(Beginning of AVAILABLE DATA)
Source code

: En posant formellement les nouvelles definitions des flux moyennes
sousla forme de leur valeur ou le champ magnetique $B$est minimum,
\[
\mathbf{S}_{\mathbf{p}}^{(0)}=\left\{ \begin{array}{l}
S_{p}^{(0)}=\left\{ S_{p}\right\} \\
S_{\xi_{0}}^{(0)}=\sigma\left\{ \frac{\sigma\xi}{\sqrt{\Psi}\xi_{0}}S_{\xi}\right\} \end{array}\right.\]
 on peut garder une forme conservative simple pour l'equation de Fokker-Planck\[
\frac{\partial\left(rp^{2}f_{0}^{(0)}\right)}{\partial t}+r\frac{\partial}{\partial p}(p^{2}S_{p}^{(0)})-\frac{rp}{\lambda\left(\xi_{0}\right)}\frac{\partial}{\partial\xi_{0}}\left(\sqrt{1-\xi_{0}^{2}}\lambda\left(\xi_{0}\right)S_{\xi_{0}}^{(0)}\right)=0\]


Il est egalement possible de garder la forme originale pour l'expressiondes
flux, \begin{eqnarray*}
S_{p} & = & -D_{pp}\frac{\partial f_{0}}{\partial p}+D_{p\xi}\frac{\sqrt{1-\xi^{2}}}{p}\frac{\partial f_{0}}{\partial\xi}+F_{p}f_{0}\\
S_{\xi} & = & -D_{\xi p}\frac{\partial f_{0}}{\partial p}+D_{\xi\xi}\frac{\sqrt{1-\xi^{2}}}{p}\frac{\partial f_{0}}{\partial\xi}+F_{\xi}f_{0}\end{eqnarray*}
(End of AVAILABLE DATA)
TASK GOAL:
Reproduce the data shown above with every line intact.

OUTPUT FOR THIS TASK:
Source code

: En posant formellement les nouvelles definitions des flux moyennes
sousla forme de leur valeur ou le champ magnetique $B$est minimum,
\[
\mathbf{S}_{\mathbf{p}}^{(0)}=\left\{ \begin{array}{l}
S_{p}^{(0)}=\left\{ S_{p}\right\} \\
S_{\xi_{0}}^{(0)}=\sigma\left\{ \frac{\sigma\xi}{\sqrt{\Psi}\xi_{0}}S_{\xi}\right\} \end{array}\right.\]
 on peut garder une forme conservative simple pour l'equation de Fokker-Planck\[
\frac{\partial\left(rp^{2}f_{0}^{(0)}\right)}{\partial t}+r\frac{\partial}{\partial p}(p^{2}S_{p}^{(0)})-\frac{rp}{\lambda\left(\xi_{0}\right)}\frac{\partial}{\partial\xi_{0}}\left(\sqrt{1-\xi_{0}^{2}}\lambda\left(\xi_{0}\right)S_{\xi_{0}}^{(0)}\right)=0\]


Il est egalement possible de garder la forme originale pour l'expressiondes
flux, \begin{eqnarray*}
S_{p} & = & -D_{pp}\frac{\partial f_{0}}{\partial p}+D_{p\xi}\frac{\sqrt{1-\xi^{2}}}{p}\frac{\partial f_{0}}{\partial\xi}+F_{p}f_{0}\\
S_{\xi} & = & -D_{\xi p}\frac{\partial f_{0}}{\partial p}+D_{\xi\xi}\frac{\sqrt{1-\xi^{2}}}{p}\frac{\partial f_{0}}{\partial\xi}+F_{\xi}f_{0}\end{eqnarray*}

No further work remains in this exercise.